Evaluating the effect of slope curvature on slope stability by a numerical analysis

This paper investigates, using three-dimensional numerical modelling, the stability of curvature-based nine general hillslope types created by combining three profile and three lateral curvatures. The results show that the hillslopes with a concave profile curvature possess the highest pore-water pressure along the axial line, and hillslopes with a convex profile curvature generate the smallest pore-water pressure along the line. The results also show that the profile curvature dominates the pore-water pressure along the axial line, and the effect of lateral curvature is minimal.
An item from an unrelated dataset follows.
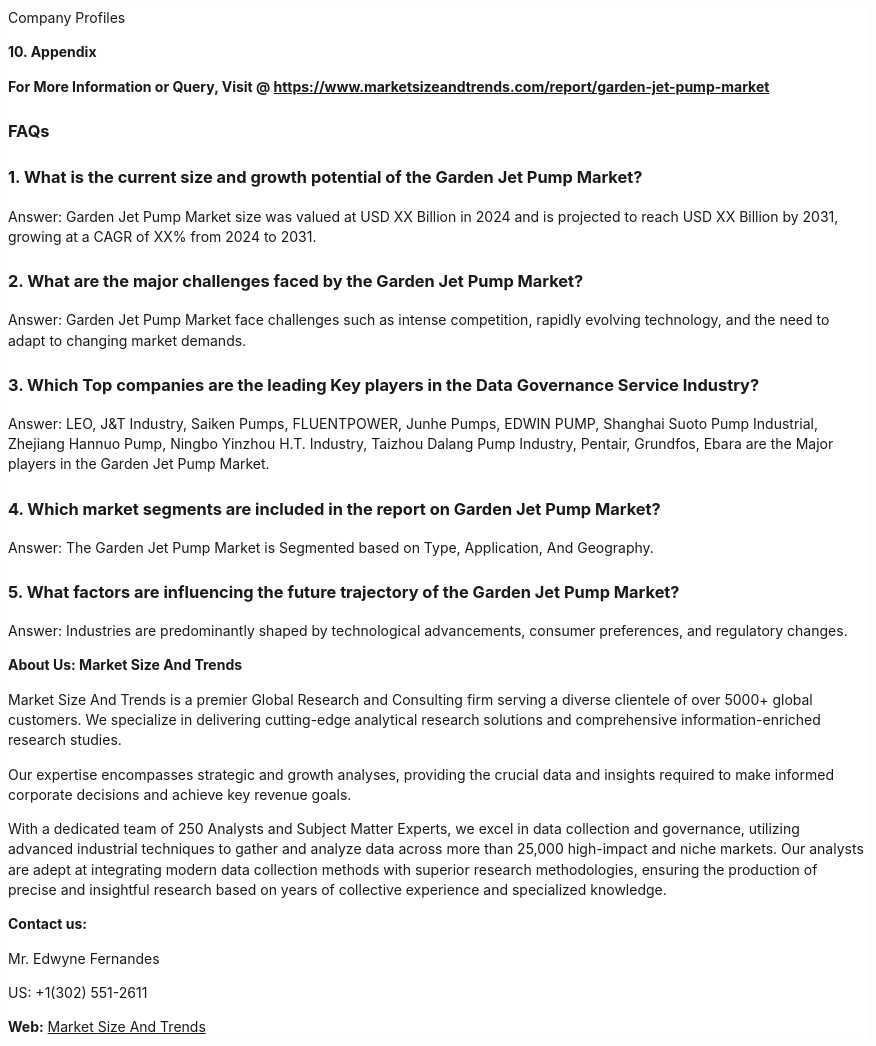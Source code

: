 Company Profiles</span></strong></p></div><div class="" data-test-id=""><p><strong><span class="">10. Appendix</span></strong></p></div><div class="" data-test-id=""><p><strong><span class="">For More Information or Query, Visit @ <a href="https://www.marketsizeandtrends.com/report/garden-jet-pump-market" target="_blank">https://www.marketsizeandtrends.com/report/garden-jet-pump-market</a></span></strong></p></div><div class="" data-test-id=""><div class="article-main__content" data-test-id="publishing-text-block"><h3><strong><span class="">FAQs</span></strong></h3></div><div class="article-main__content" data-test-id="publishing-text-block"><h3><span class="">1. What is the current size and growth potential of the Garden Jet Pump Market?</span></h3></div><div class="article-main__content" data-test-id="publishing-text-block"><p><span class="font-[700]">Answer</span><span class="">: Garden Jet Pump Market size was valued at USD XX Billion in 2024 and is projected to reach USD XX Billion by 2031, growing at a CAGR of XX% from 2024 to 2031.</span></p></div><div class="article-main__content" data-test-id="publishing-text-block"><h3><span class="">2. What are the major challenges faced by the Garden Jet Pump Market?</span></h3></div><div class="article-main__content" data-test-id="publishing-text-block"><p><span class="font-[700]">Answer</span><span class="">: Garden Jet Pump Market face challenges such as intense competition, rapidly evolving technology, and the need to adapt to changing market demands.</span></p></div><div class="article-main__content" data-test-id="publishing-text-block"><h3><span class="">3. Which Top companies are the leading Key players in the Data Governance Service Industry?</span></h3></div><div class="article-main__content" data-test-id="publishing-text-block"><p><span class="font-[700]">Answer</span><span class="">: LEO, J&T Industry, Saiken Pumps, FLUENTPOWER, Junhe Pumps, EDWIN PUMP, Shanghai Suoto Pump Industrial, Zhejiang Hannuo Pump, Ningbo Yinzhou H.T. Industry, Taizhou Dalang Pump Industry, Pentair, Grundfos, Ebara are the Major players in the Garden Jet Pump Market.</span></p></div><div class="article-main__content" data-test-id="publishing-text-block"><h3><span class="">4. Which market segments are included in the report on Garden Jet Pump Market?</span></h3></div><div class="article-main__content" data-test-id="publishing-text-block"><p><span class="font-[700]">Answer</span><span class="">: The Garden Jet Pump Market is Segmented based on Type, Application, And Geography.</span></p></div><div class="article-main__content" data-test-id="publishing-text-block"><h3><span class="">5. What factors are influencing the future trajectory of the Garden Jet Pump Market?</span></h3></div><div class="article-main__content" data-test-id="publishing-text-block"><p><span class="font-[700]">Answer:</span><span class="">&nbsp;Industries are predominantly shaped by technological advancements, consumer preferences, and regulatory changes.</span></p></div><p><strong><span class="">About Us: Market Size And Trends</span></strong></p></div><div class="" data-test-id=""><p><span class="">Market Size And Trends is a premier Global Research and Consulting firm serving a diverse clientele of over 5000+ global customers. We specialize in delivering cutting-edge analytical research solutions and comprehensive information-enriched research studies.</span></p></div><div class="" data-test-id=""><p><span class="">Our expertise encompasses strategic and growth analyses, providing the crucial data and insights required to make informed corporate decisions and achieve key revenue goals.</span></p></div><div class="" data-test-id=""><p><span class="">With a dedicated team of 250 Analysts and Subject Matter Experts, we excel in data collection and governance, utilizing advanced industrial techniques to gather and analyze data across more than 25,000 high-impact and niche markets. Our analysts are adept at integrating modern data collection methods with superior research methodologies, ensuring the production of precise and insightful research based on years of collective experience and specialized knowledge.</span></p></div><div class="" data-test-id=""><p><strong><span class="">Contact us:</span></strong></p></div><div class="" data-test-id=""><p><span class="">Mr. Edwyne Fernandes</span></p></div><div class="" data-test-id=""><p><span class="">US: +1(302) 551-2611<br /></span></p><p><span class=""><strong>Web:</strong> <a href="https://www.marketsizeandtrends.com/" target="_blank">Market Size And Trends</a></span></p></div>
Displacement shapes are generally the opposite of lateral curvature shapes for hillslopes with convex and concave lateral curvatures, whereas they are parallel to the bed for the slopes with straight lateral curvatures. Even though the rainfall amount and duration are equal, the fully saturated volume and average saturation of hillslope are significantly different. Concave-profile types of hillslope possess a larger volume of fully saturated area than others possessing larger deformations. This indicates that the hillslopes with concave profile curvatures are susceptible to mud and debris flows. These slopes also show a possibility of greater run-out distances, as their X-displacements are higher than others. Calculation of the Factor of Safety indicates that hillslopes with straight-profile curvatures are more stable. Increase in curvature in either direction is the most significant factor in decreasing the overall stability of a hillslope.